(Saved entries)
============
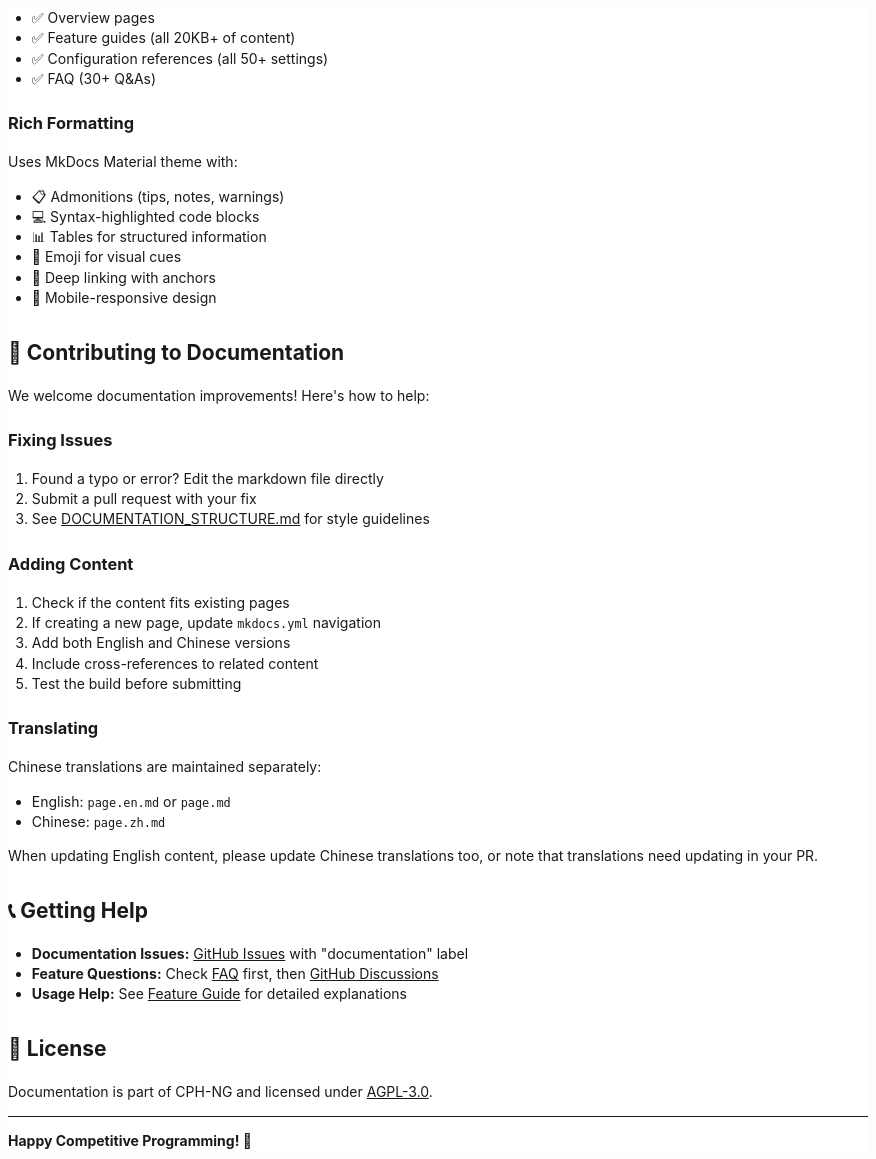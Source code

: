 - ✅ Overview pages
- ✅ Feature guides (all 20KB+ of content)
- ✅ Configuration references (all 50+ settings)
- ✅ FAQ (30+ Q&As)

### Rich Formatting

Uses MkDocs Material theme with:

- 📋 Admonitions (tips, notes, warnings)
- 💻 Syntax-highlighted code blocks
- 📊 Tables for structured information
- 🎨 Emoji for visual cues
- 🔗 Deep linking with anchors
- 📱 Mobile-responsive design

## 🤝 Contributing to Documentation

We welcome documentation improvements! Here's how to help:

### Fixing Issues

1. Found a typo or error? Edit the markdown file directly
2. Submit a pull request with your fix
3. See [DOCUMENTATION_STRUCTURE.md](DOCUMENTATION_STRUCTURE.md) for style guidelines

### Adding Content

1. Check if the content fits existing pages
2. If creating a new page, update `mkdocs.yml` navigation
3. Add both English and Chinese versions
4. Include cross-references to related content
5. Test the build before submitting

### Translating

Chinese translations are maintained separately:

- English: `page.en.md` or `page.md`
- Chinese: `page.zh.md`

When updating English content, please update Chinese translations too, or note that translations need updating in your PR.

## 📞 Getting Help

- **Documentation Issues:** [GitHub Issues](https://github.com/langningchen/cph-ng/issues) with "documentation" label
- **Feature Questions:** Check [FAQ](faq.md) first, then [GitHub Discussions](https://github.com/langningchen/cph-ng/discussions)
- **Usage Help:** See [Feature Guide](features.md) for detailed explanations

## 📜 License

Documentation is part of CPH-NG and licensed under [AGPL-3.0](../LICENSE).

---

**Happy Competitive Programming! 🎉**
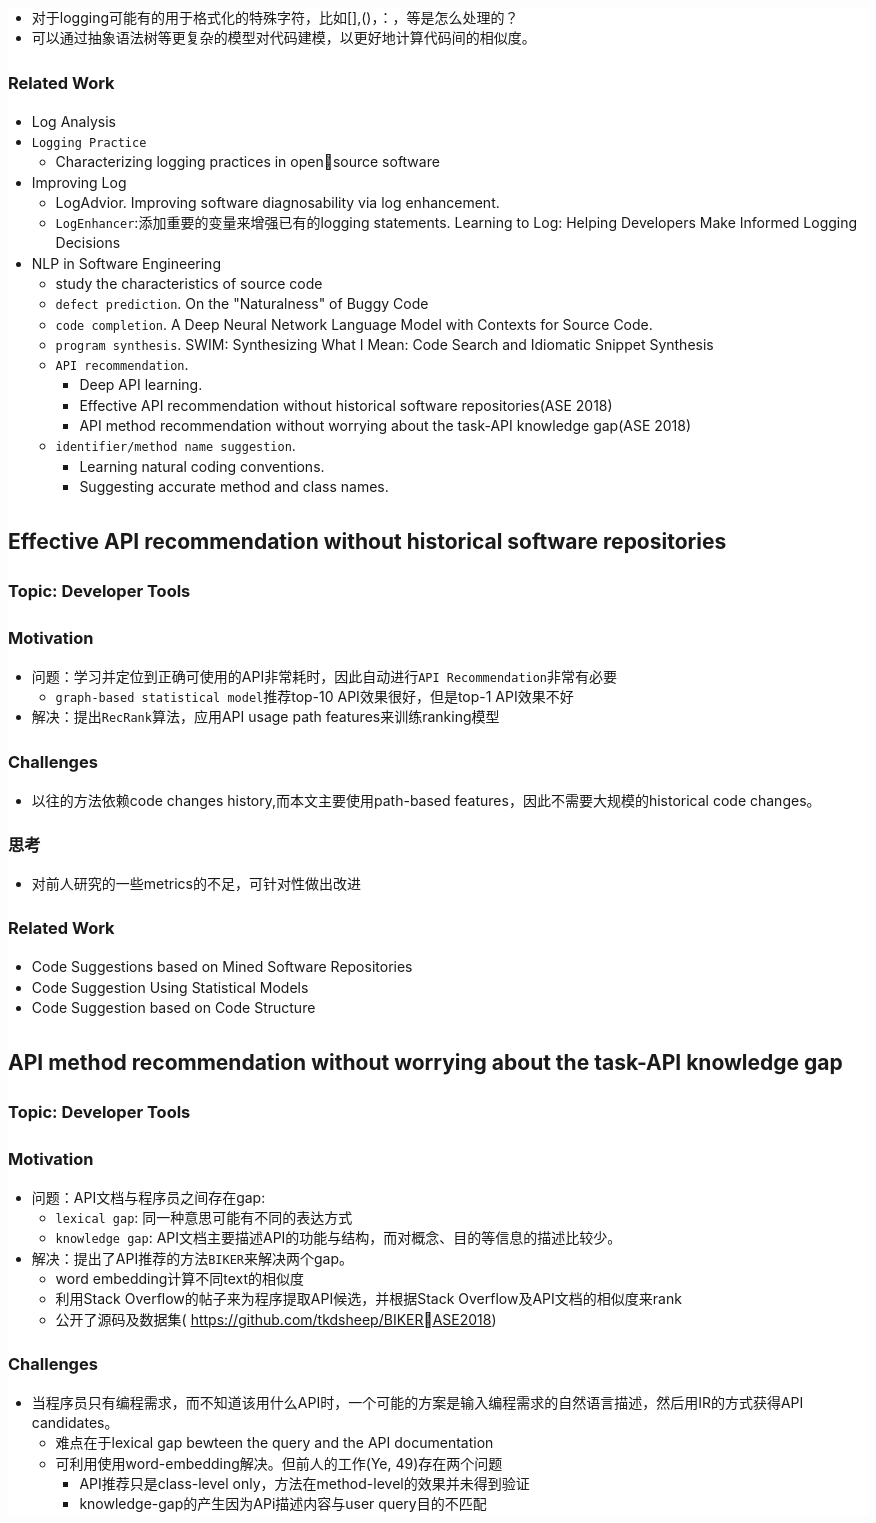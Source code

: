 - 对于logging可能有的用于格式化的特殊字符，比如[],()，：，等是怎么处理的？
- 可以通过抽象语法树等更复杂的模型对代码建模，以更好地计算代码间的相似度。
### Related Work
- Log Analysis
- `Logging Practice`
  - Characterizing logging practices in opensource software
- Improving Log
  - LogAdvior. Improving software diagnosability via log enhancement. 
  - `LogEnhancer`:添加重要的变量来增强已有的logging statements. Learning to Log: Helping Developers Make Informed Logging Decisions
- NLP in Software Engineering
  - study the characteristics of source code
  - `defect prediction`. On the "Naturalness" of Buggy Code
  - `code completion`. A Deep Neural Network Language Model with Contexts for Source Code.
  - `program synthesis`. SWIM: Synthesizing What I Mean: Code Search and Idiomatic Snippet Synthesis
  - `API recommendation`. 
    - Deep API learning.
    - Effective API recommendation without historical software repositories(ASE 2018)
    - API method recommendation without worrying about the task-API knowledge gap(ASE 2018) 
  - `identifier/method name suggestion`. 
    - Learning natural coding conventions.
    - Suggesting accurate method and class names. 

## Effective API recommendation without historical software repositories
### Topic: Developer Tools
### Motivation
- 问题：学习并定位到正确可使用的API非常耗时，因此自动进行`API Recommendation`非常有必要
  - `graph-based statistical model`推荐top-10 API效果很好，但是top-1 API效果不好
- 解决：提出`RecRank`算法，应用API usage path features来训练ranking模型
### Challenges
- 以往的方法依赖code changes history,而本文主要使用path-based features，因此不需要大规模的historical code changes。
### 思考
- 对前人研究的一些metrics的不足，可针对性做出改进
### Related Work
- Code Suggestions based on Mined Software Repositories
- Code Suggestion Using Statistical Models
- Code Suggestion based on Code Structure

## API method recommendation without worrying about the task-API knowledge gap
### Topic: Developer Tools
### Motivation
- 问题：API文档与程序员之间存在gap:
  - `lexical gap`: 同一种意思可能有不同的表达方式
  - `knowledge gap`: API文档主要描述API的功能与结构，而对概念、目的等信息的描述比较少。
- 解决：提出了API推荐的方法`BIKER`来解决两个gap。
  - word embedding计算不同text的相似度
  - 利用Stack Overflow的帖子来为程序提取API候选，并根据Stack Overflow及API文档的相似度来rank
  - 公开了源码及数据集( https://github.com/tkdsheep/BIKERASE2018)
### Challenges
- 当程序员只有编程需求，而不知道该用什么API时，一个可能的方案是输入编程需求的自然语言描述，然后用IR的方式获得API candidates。
  - 难点在于lexical gap bewteen the query and the API documentation
  - 可利用使用word-embedding解决。但前人的工作(Ye, 49)存在两个问题
    - API推荐只是class-level only，方法在method-level的效果并未得到验证
    - knowledge-gap的产生因为APi描述内容与user query目的不匹配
============
• **How to complete this task**
From the entries above, copy every line containing the word "your".

• **Result of this exercise**
2. Submit a pull request with your fix
When updating English content, please update Chinese translations too, or note that translations need updating in your PR.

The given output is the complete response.